> _Input records_:
========

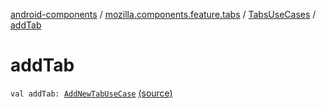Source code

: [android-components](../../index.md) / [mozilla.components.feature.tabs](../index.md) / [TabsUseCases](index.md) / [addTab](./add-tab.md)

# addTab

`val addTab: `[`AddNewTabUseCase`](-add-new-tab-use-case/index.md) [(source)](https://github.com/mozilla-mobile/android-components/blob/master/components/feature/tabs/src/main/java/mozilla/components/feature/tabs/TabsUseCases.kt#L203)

========

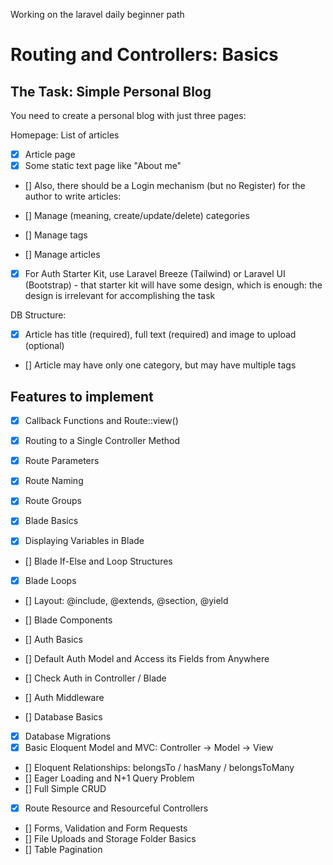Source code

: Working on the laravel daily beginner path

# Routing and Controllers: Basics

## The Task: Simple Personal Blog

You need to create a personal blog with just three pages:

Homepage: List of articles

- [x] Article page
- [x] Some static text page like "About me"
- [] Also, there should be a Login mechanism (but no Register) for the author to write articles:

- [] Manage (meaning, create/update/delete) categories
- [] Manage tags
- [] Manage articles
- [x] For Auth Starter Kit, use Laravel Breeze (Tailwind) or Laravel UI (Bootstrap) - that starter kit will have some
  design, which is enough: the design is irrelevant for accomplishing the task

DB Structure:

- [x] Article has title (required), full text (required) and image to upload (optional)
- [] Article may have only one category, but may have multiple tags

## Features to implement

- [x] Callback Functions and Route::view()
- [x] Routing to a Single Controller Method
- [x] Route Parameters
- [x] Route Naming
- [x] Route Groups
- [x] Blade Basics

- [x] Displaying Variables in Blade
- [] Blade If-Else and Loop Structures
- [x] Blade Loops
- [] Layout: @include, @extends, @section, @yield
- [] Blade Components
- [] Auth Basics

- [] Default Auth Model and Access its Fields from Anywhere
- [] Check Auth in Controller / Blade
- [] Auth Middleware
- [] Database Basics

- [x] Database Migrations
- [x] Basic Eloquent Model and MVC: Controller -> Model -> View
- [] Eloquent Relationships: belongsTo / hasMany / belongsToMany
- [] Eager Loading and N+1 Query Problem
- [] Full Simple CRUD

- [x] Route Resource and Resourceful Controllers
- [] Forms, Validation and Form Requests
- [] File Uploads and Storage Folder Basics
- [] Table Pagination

========

> _Work task_: Count, in the data above, the lines that hold "Simple". Return only that count.

> _Exercise result_: 2